[Task directions]: Take the listing below and print exactly the lines starting at the line containing "Such an amount" and ending at the line containing "only a small", both ends included, and no others.

[Data]:
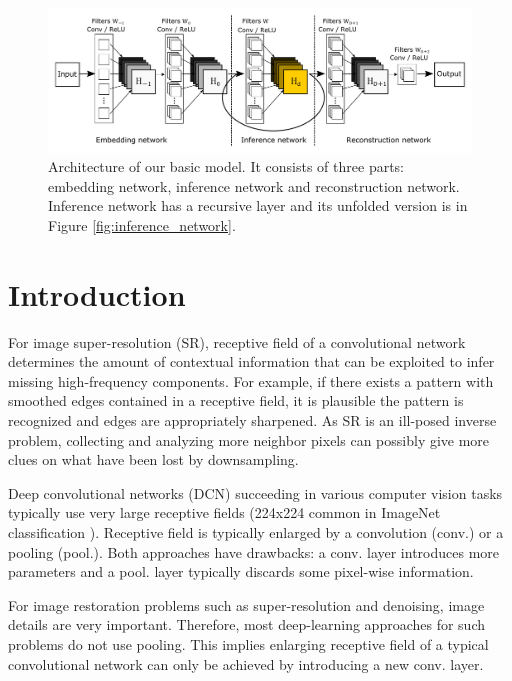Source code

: \documentclass[10pt,twocolumn,letterpaper]{article}
\begin{document}
\begin{figure}[t]
	\includegraphics[width=\textwidth]{figs/f1}
	\caption {Architecture of our basic model. It consists of three parts: embedding network, inference network and reconstruction network. Inference network has a recursive layer and its unfolded version is in Figure \ref{fig:inference_network}.}
	\label{fig:overview}
\end{figure}


\section{Introduction}
For image super-resolution (SR), receptive field of a convolutional network determines the amount of contextual information that can be exploited to infer missing high-frequency components. For example, if there exists a pattern with smoothed edges contained in a receptive field, it is plausible the pattern is recognized and edges are appropriately sharpened. As SR is an ill-posed inverse problem, collecting and analyzing more neighbor pixels can possibly give more clues on what have been lost by downsampling. 

Deep convolutional networks (DCN) succeeding in various computer vision tasks typically use very large receptive fields  (224x224 common in ImageNet classification \cite{krizhevsky2012imagenet, simonyan2015very}). Receptive field is typically enlarged by a convolution (conv.) or a pooling (pool.).  Both approaches have drawbacks: a conv. layer introduces more parameters and a pool. layer typically discards some pixel-wise information. 


For image restoration problems such as super-resolution and denoising, image details are very important. Therefore, most deep-learning approaches for such problems do not use pooling. This implies enlarging receptive field of a typical convolutional network can only be achieved by introducing a new conv. layer.
\end{document}
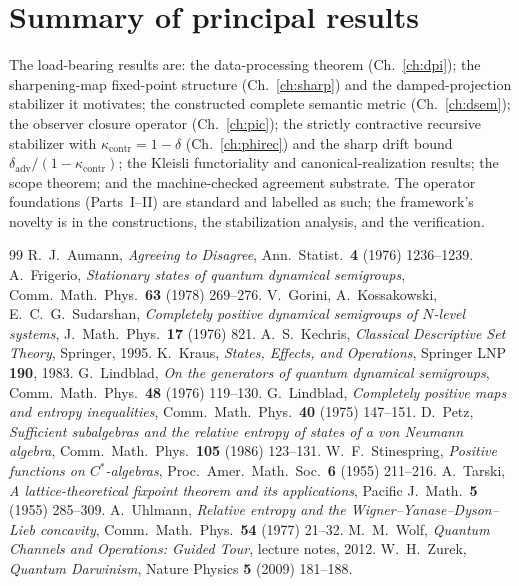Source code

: \documentclass[11pt]{report}
\theoremstyle{plain}
\theoremstyle{definition}
\theoremstyle{remark}
\newcommand{\kcontr}{\kappa_{\mathrm{contr}}}
\begin{document}
\chapter{Summary of principal results}
The load-bearing results are: the data-processing theorem (Ch.~\ref{ch:dpi}); the
sharpening-map fixed-point structure (Ch.~\ref{ch:sharp}) and the damped-projection
stabilizer it motivates; the constructed complete semantic metric (Ch.~\ref{ch:dsem});
the observer closure operator (Ch.~\ref{ch:pic}); the strictly contractive recursive
stabilizer with $\kcontr=1-\delta$ (Ch.~\ref{ch:phirec}) and the sharp drift bound
$\delta_{\mathrm{adv}}/(1-\kcontr)$; the Kleisli functoriality and canonical-realization
results; the scope theorem; and the machine-checked agreement substrate. The operator
foundations (Parts~I--II) are standard and labelled as such; the framework's novelty is
in the constructions, the stabilization analysis, and the verification.

\begin{thebibliography}{99}
 R.~J.~Aumann, \emph{Agreeing to Disagree}, Ann.\ Statist.\ \textbf{4}
(1976) 1236--1239.
 A.~Frigerio, \emph{Stationary states of quantum dynamical semigroups},
Comm.\ Math.\ Phys.\ \textbf{63} (1978) 269--276.
 V.~Gorini, A.~Kossakowski, E.~C.~G.~Sudarshan, \emph{Completely positive
dynamical semigroups of $N$-level systems}, J.\ Math.\ Phys.\ \textbf{17} (1976) 821.
 A.~S.~Kechris, \emph{Classical Descriptive Set Theory}, Springer, 1995.
 K.~Kraus, \emph{States, Effects, and Operations}, Springer LNP \textbf{190},
1983.
 G.~Lindblad, \emph{On the generators of quantum dynamical
semigroups}, Comm.\ Math.\ Phys.\ \textbf{48} (1976) 119--130.
 G.~Lindblad, \emph{Completely positive maps and entropy
inequalities}, Comm.\ Math.\ Phys.\ \textbf{40} (1975) 147--151.
 D.~Petz, \emph{Sufficient subalgebras and the relative entropy of states
of a von Neumann algebra}, Comm.\ Math.\ Phys.\ \textbf{105} (1986) 123--131.
 W.~F.~Stinespring, \emph{Positive functions on $C^\ast$-algebras},
Proc.\ Amer.\ Math.\ Soc.\ \textbf{6} (1955) 211--216.
 A.~Tarski, \emph{A lattice-theoretical fixpoint theorem and its
applications}, Pacific J.\ Math.\ \textbf{5} (1955) 285--309.
 A.~Uhlmann, \emph{Relative entropy and the
Wigner--Yanase--Dyson--Lieb concavity}, Comm.\ Math.\ Phys.\ \textbf{54} (1977) 21--32.
 M.~M.~Wolf, \emph{Quantum Channels and Operations: Guided Tour}, lecture
notes, 2012.
 W.~H.~Zurek, \emph{Quantum Darwinism}, Nature Physics \textbf{5} (2009)
181--188.
\end{thebibliography}
\end{document}
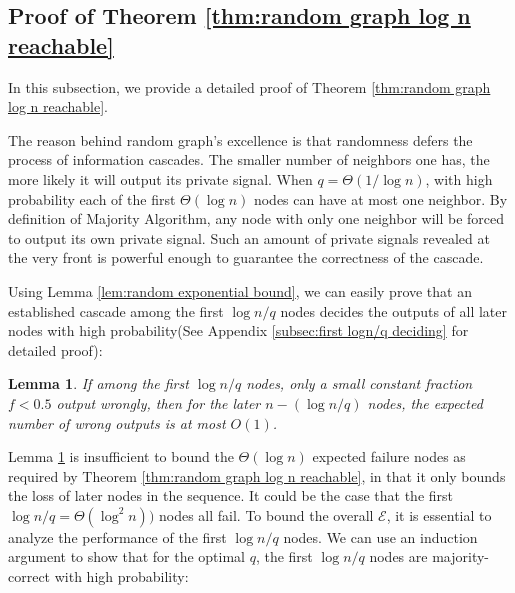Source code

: \documentclass[a4paper,UKenglish]{lipics}
\newtheorem{lem}[thm]{Lemma}
\theoremstyle{definition}
\begin{document}
\subsection {Proof of Theorem \ref{thm:random graph log n reachable}}

In this subsection, we provide a detailed proof of Theorem \ref{thm:random graph log n reachable}.

The reason behind random graph's excellence is that randomness defers the process of information cascades.
The smaller number of neighbors one has, the more likely it will output its private signal.
When $q = \Theta(1/ \log n)$, with high probability each of the first $\Theta(\log n)$ nodes can have at most one neighbor.
By definition of Majority Algorithm, any node with only one neighbor will be forced to output its own private signal.
Such an amount of private signals revealed at the very front is powerful enough to guarantee the correctness of the cascade.


Using Lemma \ref{lem:random exponential bound}, we can easily prove that an established cascade among the first $\log n / q$ nodes decides the outputs of all later nodes with high probability(See Appendix \ref{subsec:first logn/q deciding} for detailed proof):
\begin{lem} \label {lem:first logn/q deciding}
If among the first $\log n/q$ nodes, 
	only a small constant fraction $f < 0.5$ output wrongly, 
	then for the later $n - (\log n/q)$ nodes, the expected number of wrong outputs is at most $O(1)$.
\end{lem}


Lemma \ref{lem:first logn/q deciding} is insufficient to bound the $\Theta(\log n)$ expected failure nodes as required by Theorem \ref{thm:random graph log n reachable},
	in that it only bounds the loss of later nodes in the sequence. It could be the case that the first $\log n/q = \Theta(\log^2 n))$ nodes all fail.
To bound the overall $\mathcal{E}$, it is essential to analyze the performance of the first $\log n/q$ nodes.
We can use an induction argument to show that for the optimal $q$, the first $\log n/q$ nodes are majority-correct with high probability:
\end{document}
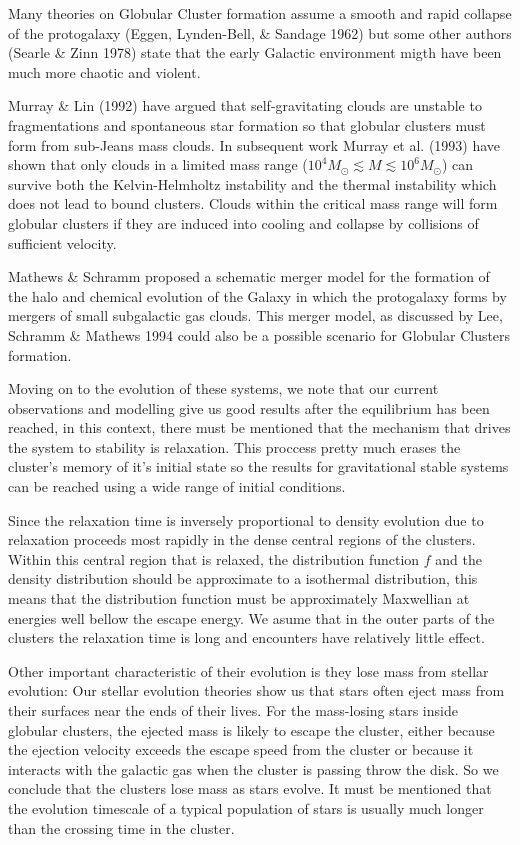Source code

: Many theories on Globular Cluster formation assume a smooth and rapid collapse of the protogalaxy (Eggen, Lynden-Bell, \& Sandage 1962) but some other authors (Searle \& Zinn 1978) state that the early Galactic environment migth have been much more chaotic and violent.

Murray \& Lin (1992) have argued that self-gravitating clouds are unstable to fragmentations and spontaneous star formation so that globular clusters must form from sub-Jeans mass clouds. In subsequent work Murray et al. (1993) have shown that only clouds in a limited mass range ($10^{4}M_\odot\lesssim M\lesssim 10^{6}M_\odot$) can survive both the Kelvin-Helmholtz  instability and the thermal instability which does not lead to bound clusters. Clouds within the critical mass range will form globular clusters if they are induced into cooling and collapse by collisions of sufficient velocity.

Mathews \& Schramm proposed a schematic merger model for the formation of the halo and chemical evolution of the Galaxy in which the protogalaxy forms by mergers of small subgalactic gas clouds. This merger model, as discussed by Lee, Schramm \& Mathews 1994 could also be a possible scenario for Globular Clusters formation. 

Moving on to the evolution of these systems, we note that our current observations and modelling give us good results after the equilibrium has been reached, in this context, there must be mentioned that the mechanism that drives the system to stability is relaxation. This proccess pretty much erases the cluster's memory of it's initial state so the results for gravitational stable systems can be reached using a wide range of initial conditions.

Since the relaxation time is inversely proportional to density evolution due to relaxation proceeds most rapidly in the dense central regions of the clusters. Within this central region that is relaxed, the distribution function $f$ and the density distribution should be approximate to a isothermal distribution, this means that the distribution function must be approximately Maxwellian at energies well bellow the escape energy. We asume that in the outer parts of the clusters the relaxation time is long and encounters have relatively little effect.

Other important characteristic of their evolution is they lose mass from stellar evolution: Our stellar evolution theories show us that stars often eject mass from their surfaces near the ends of their lives. For the mass-losing stars inside globular clusters, the ejected mass is likely to escape the cluster, either because the ejection velocity exceeds the escape speed from the cluster or because it interacts with the galactic gas when the cluster is passing throw the disk. So we conclude that the clusters lose mass as stars evolve. It must be mentioned that the evolution timescale of a typical population of stars is usually much longer than the crossing time in the cluster.

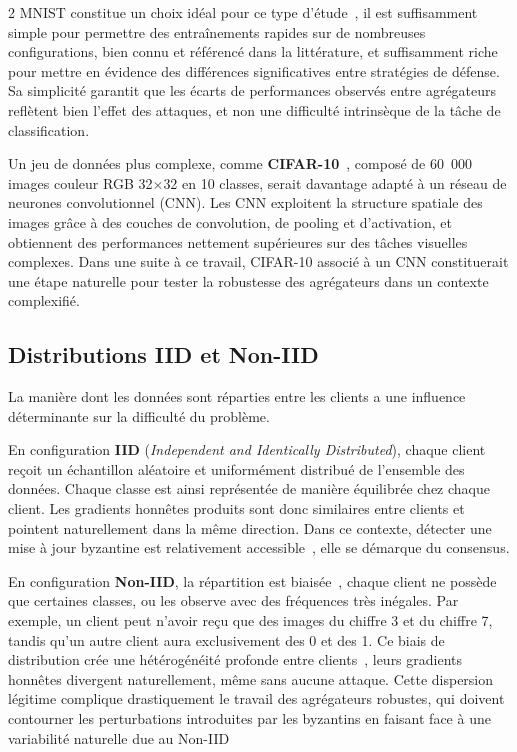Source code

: \documentclass{article}
\begin{document}
\begin{multicols}{2}
MNIST constitue un choix id\'eal pour ce type d'\'etude~, il est suffisamment simple
pour permettre des entra\^inements rapides sur de nombreuses configurations, bien connu
et r\'ef\'erenc\'e dans la litt\'erature, et suffisamment riche pour mettre en \'evidence
des diff\'erences significatives entre strat\'egies de d\'efense. Sa simplicit\'e garantit
que les \'ecarts de performances observ\'es entre agr\'egateurs refl\`etent bien l'effet
des attaques, et non une difficult\'e intrins\`eque de la t\^ache de classification.

Un jeu de donn\'ees plus complexe, comme \textbf{CIFAR-10}~\cite{krizhevsky2009},
compos\'e de 60~000 images couleur RGB 32$\times$32 en 10 classes, serait davantage
adapt\'e \`a un r\'eseau de neurones convolutionnel (CNN). Les CNN exploitent la structure
spatiale des images gr\^ace \`a des couches de convolution, de pooling et d'activation,
et obtiennent des performances nettement sup\'erieures sur des t\^aches visuelles complexes.
Dans une suite \`a ce travail, CIFAR-10 associ\'e \`a un CNN constituerait une \'etape naturelle
pour tester la robustesse des agr\'egateurs dans un contexte complexifié.

\subsection{Distributions IID et Non-IID}

La mani\`ere dont les donn\'ees sont r\'eparties entre les clients a une influence
d\'eterminante sur la difficult\'e du probl\`eme.

En configuration \textbf{IID} (\textit{Independent and Identically Distributed}),
chaque client re\c{c}oit un \'echantillon al\'eatoire et uniform\'ement distribu\'e de
l'ensemble des donn\'ees. Chaque classe est ainsi repr\'esent\'ee de mani\`ere \'equilibr\'ee
chez chaque client. Les gradients honnêtes produits sont donc similaires entre clients
et pointent naturellement dans la m\^eme direction. Dans ce contexte, d\'etecter une
mise \`a jour byzantine est relativement accessible~, elle se d\'emarque du consensus.

En configuration \textbf{Non-IID}, la r\'epartition est biais\'ee~, chaque client
ne poss\`ede que certaines classes, ou les observe avec des fr\'equences tr\`es in\'egales.
Par exemple, un client peut n'avoir re\c{c}u que des images du chiffre 3 et du chiffre 7,
tandis qu'un autre client aura exclusivement des 0 et des 1. Ce biais de distribution
cr\'ee une h\'et\'erog\'en\'eit\'e profonde entre clients~, leurs gradients honnêtes
divergent naturellement, m\^eme sans aucune attaque. Cette dispersion l\'egitime
complique drastiquement le travail des agr\'egateurs robustes, qui doivent contourner les perturbations introduites par les
byzantins en faisant face à une variabilit\'e naturelle due au Non-IID 


\end{multicols}
\end{document}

[Answer area]:
Such an amount of private signals revealed at the very front is powerful enough to guarantee the correctness of the cascade.


Using Lemma \ref{lem:random exponential bound}, we can easily prove that an established cascade among the first $\log n / q$ nodes decides the outputs of all later nodes with high probability(See Appendix \ref{subsec:first logn/q deciding} for detailed proof):
\begin{lem} \label {lem:first logn/q deciding}
If among the first $\log n/q$ nodes, 
	only a small constant fraction $f < 0.5$ output wrongly, 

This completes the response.